Directional solidification at high speed. II. Transition to chaos

Abstract

This paper continues our analysis of various aspects of interface dynamics in rapid solidification. The description is based on a local continuum model, relevant to both liquid crystals and conventional materials. It was derived in a preceding paper, where we dealt with primary and secondary instabilities evolving from an initially flat interface when the control parameter, a renormalized temperature gradient, is decreased. Here we focus on more complex dynamic states arising from the interaction of different oscillatory modes. We find quasiperiodic motion to occur when one of the oscillators is a (parity-breaking) drifting mode.

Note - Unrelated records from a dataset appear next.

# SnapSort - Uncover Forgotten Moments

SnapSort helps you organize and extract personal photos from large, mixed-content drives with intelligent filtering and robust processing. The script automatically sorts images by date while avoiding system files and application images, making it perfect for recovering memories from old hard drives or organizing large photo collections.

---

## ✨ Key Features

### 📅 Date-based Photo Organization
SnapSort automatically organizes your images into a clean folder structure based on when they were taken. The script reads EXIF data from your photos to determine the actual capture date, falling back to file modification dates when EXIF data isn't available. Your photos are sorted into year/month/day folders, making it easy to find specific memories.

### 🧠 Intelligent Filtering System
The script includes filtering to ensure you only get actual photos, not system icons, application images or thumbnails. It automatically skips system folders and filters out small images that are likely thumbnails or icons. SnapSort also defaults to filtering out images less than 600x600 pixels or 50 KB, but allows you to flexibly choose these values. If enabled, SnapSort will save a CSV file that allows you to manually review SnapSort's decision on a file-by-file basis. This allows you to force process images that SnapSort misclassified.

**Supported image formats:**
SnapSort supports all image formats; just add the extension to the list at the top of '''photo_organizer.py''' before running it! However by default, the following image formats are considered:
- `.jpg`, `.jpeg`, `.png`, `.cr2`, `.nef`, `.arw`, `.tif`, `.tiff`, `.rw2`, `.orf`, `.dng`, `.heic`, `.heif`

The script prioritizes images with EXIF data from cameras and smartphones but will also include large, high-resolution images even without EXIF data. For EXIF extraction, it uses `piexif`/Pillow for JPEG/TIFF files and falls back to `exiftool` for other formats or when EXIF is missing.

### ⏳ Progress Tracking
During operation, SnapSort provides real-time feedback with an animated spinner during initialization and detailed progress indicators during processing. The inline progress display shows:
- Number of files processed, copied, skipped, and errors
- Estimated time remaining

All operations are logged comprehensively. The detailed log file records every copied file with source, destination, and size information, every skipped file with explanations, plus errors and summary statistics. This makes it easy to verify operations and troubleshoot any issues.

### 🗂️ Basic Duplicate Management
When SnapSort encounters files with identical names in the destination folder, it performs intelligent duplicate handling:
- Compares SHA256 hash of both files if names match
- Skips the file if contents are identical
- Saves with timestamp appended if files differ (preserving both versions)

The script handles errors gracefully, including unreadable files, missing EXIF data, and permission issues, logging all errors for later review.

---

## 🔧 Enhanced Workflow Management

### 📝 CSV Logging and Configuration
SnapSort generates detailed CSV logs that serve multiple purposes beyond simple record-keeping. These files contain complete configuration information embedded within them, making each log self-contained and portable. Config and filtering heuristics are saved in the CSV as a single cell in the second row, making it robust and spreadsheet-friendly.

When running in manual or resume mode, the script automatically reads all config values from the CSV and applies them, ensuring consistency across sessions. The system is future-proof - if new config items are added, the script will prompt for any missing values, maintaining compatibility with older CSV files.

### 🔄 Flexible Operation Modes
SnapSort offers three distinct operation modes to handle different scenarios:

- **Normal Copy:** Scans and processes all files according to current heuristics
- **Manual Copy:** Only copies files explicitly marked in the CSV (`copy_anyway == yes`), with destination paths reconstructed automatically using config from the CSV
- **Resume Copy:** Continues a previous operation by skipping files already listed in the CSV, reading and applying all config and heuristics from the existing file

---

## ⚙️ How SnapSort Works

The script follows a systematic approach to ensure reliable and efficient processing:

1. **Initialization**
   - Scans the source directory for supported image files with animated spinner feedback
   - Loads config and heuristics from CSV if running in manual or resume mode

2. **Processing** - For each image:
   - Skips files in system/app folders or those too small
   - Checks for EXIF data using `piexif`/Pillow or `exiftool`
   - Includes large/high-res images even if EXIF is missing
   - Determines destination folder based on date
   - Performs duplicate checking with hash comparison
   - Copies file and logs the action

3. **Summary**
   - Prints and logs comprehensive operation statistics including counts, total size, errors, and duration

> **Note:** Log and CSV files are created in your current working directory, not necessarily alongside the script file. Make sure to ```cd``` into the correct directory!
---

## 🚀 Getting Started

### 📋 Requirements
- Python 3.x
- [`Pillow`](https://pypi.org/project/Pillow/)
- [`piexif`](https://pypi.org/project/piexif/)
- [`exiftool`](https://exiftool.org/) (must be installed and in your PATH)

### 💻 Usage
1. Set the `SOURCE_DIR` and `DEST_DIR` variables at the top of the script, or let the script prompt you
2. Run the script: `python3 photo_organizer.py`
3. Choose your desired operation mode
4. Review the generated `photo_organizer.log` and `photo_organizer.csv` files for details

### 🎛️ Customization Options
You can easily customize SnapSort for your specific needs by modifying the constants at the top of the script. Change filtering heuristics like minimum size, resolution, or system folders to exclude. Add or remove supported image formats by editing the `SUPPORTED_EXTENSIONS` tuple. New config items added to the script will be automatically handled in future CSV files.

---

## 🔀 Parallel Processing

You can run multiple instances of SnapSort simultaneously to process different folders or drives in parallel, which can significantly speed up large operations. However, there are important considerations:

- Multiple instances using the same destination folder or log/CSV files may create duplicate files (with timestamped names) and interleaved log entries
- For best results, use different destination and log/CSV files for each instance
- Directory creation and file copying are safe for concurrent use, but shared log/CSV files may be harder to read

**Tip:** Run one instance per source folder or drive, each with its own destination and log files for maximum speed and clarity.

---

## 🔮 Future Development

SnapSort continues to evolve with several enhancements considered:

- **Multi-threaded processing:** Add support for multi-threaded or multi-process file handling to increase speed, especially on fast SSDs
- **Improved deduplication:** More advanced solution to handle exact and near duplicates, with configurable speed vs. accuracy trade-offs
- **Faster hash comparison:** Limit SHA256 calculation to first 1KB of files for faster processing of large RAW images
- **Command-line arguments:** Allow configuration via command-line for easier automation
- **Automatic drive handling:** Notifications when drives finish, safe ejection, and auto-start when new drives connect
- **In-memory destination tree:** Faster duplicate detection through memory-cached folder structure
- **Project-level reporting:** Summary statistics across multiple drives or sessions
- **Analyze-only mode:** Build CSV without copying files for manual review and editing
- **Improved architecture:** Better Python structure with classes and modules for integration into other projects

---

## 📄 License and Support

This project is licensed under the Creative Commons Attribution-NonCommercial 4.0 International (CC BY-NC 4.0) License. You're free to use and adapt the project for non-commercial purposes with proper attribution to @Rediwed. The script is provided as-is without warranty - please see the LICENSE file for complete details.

Quasiperiodicity precedes a transition to chaos, the route to which we describe in some detail. The absence or manifestation of mode locking as well as other interesting dynamic states are discussed. A second quasiperiodic scenario, where the control parameter is the wave number of the pattern, provides evidence that the transition to chaos via intermediate quasiperiodic states is generic for systems that possess the drift instability. Both chaotic regimes are briefly characterized, and Lyapunov exponents are computed for a variety of states. We find that all chaotic states have two vanishing Lyapunov exponents, a feature that we explain as a consequence of translational invariance. An implication is that the Lyapunov dimension of chaotic attractors exceeds three. Moreover, we find attractors whose dimension is larger than four. All the considered chaotic states are purely temporal. An outlook is given on interesting and important questions related to the long-time behavior of our model on large length scales, where spatiotemporal chaos is to be expected.